It's nothing really fancy or tunnel type specific.

It's obviously preferable to merge things as soon as the packet is
received but if we don't (for example, if we don't have a checksum
provided by hardware) then we take another crack at it after
decapsulation.

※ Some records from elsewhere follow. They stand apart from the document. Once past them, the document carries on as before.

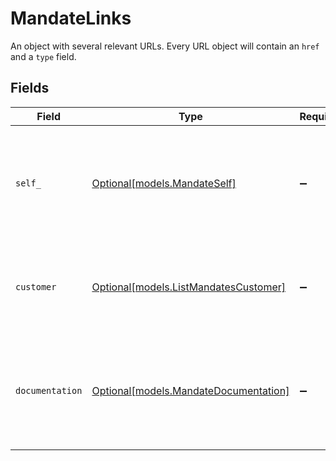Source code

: # MandateLinks

An object with several relevant URLs. Every URL object will contain an `href` and a `type` field.


## Fields

| Field                                                                                      | Type                                                                                       | Required                                                                                   | Description                                                                                |
| ------------------------------------------------------------------------------------------ | ------------------------------------------------------------------------------------------ | ------------------------------------------------------------------------------------------ | ------------------------------------------------------------------------------------------ |
| `self_`                                                                                    | [Optional[models.MandateSelf]](../models/mandateself.md)                                   | :heavy_minus_sign:                                                                         | In v2 endpoints, URLs are commonly represented as objects with an `href` and `type` field. |
| `customer`                                                                                 | [Optional[models.ListMandatesCustomer]](../models/listmandatescustomer.md)                 | :heavy_minus_sign:                                                                         | The API resource URL of the [customer](get-customer) that this mandate belongs to.         |
| `documentation`                                                                            | [Optional[models.MandateDocumentation]](../models/mandatedocumentation.md)                 | :heavy_minus_sign:                                                                         | In v2 endpoints, URLs are commonly represented as objects with an `href` and `type` field. |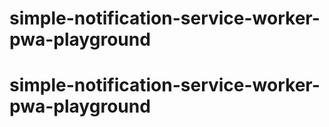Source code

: # simple-notification-service-worker-pwa-playground
# simple-notification-service-worker-pwa-playground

There's still enough stack left after decapsulation for
it to make a difference, particularly if you are going up to a VM. I
guess this shouldn't be surprising because it's basically equivalent
to GRO when there is no tunnel at all.

There was some previous discussion about this a little while ago:
https://www.mail-archive.com/netdev@vger.kernel.org/msg68880.html
diff mbox

Patch

diff --git a/include/net/dst_metadata.h b/include/net/dst_metadata.h
index 6816f0f..c3de935 100644
--- a/include/net/dst_metadata.h
+++ b/include/net/dst_metadata.h
@@ -44,6 +44,29 @@  static inline bool skb_valid_dst(const struct sk_buff *skb)
 	return dst && !(dst->flags & DST_METADATA);
 }
 
+static inline int skb_metadata_dst_cmp(struct sk_buff *skb_a,
+				       struct sk_buff *skb_b)
+{
+	const struct metadata_dst *a = skb_metadata_dst(skb_a);
+	const struct metadata_dst *b = skb_metadata_dst(skb_b);
+
+	if (!a != !b)
+		return 1;
+
+	if (!a)
+		return 0;
+
+	if (memcmp(&a->u.tun_info.key, &b->u.tun_info.key,
+		   sizeof(a->u.tun_info.key)))
+		return 1;
+
+	if (a->u.tun_info.options_len != b->u.tun_info.options_len)
+		return 1;
+
+	return memcmp(&a->u.tun_info + 1, &b->u.tun_info + 1,
+		      a->u.tun_info.options_len);
+}
+
 struct metadata_dst *metadata_dst_alloc(u8 optslen, gfp_t flags);
 struct metadata_dst __percpu *metadata_dst_alloc_percpu(u8 optslen, gfp_t flags);
 
diff --git a/net/core/dev.c b/net/core/dev.c
index cc9e365..12cc9bd 100644
--- a/net/core/dev.c
+++ b/net/core/dev.c
@@ -4358,6 +4358,9 @@  static void gro_list_prepare(struct napi_struct *napi, struct sk_buff *skb)
 			diffs = memcmp(skb_mac_header(p),
 				       skb_mac_header(skb),
 				       maclen);
+		if (!diffs)
+			diffs = skb_metadata_dst_cmp(p, skb);
+
 		NAPI_GRO_CB(p)->same_flow = !diffs;
 	}
 }
@@ -4548,10 +4551,12 @@  static gro_result_t napi_skb_finish(gro_result_t ret, struct sk_buff *skb)
 		break;
 
 	case GRO_MERGED_FREE:
-		if (NAPI_GRO_CB(skb)->free == NAPI_GRO_FREE_STOLEN_HEAD)
+		if (NAPI_GRO_CB(skb)->free == NAPI_GRO_FREE_STOLEN_HEAD) {
+			skb_dst_drop(skb);
 			kmem_cache_free(skbuff_head_cache, skb);
-		else
+		} else {
 			__kfree_skb(skb);
+		}
 		break;
 
 	case GRO_HELD: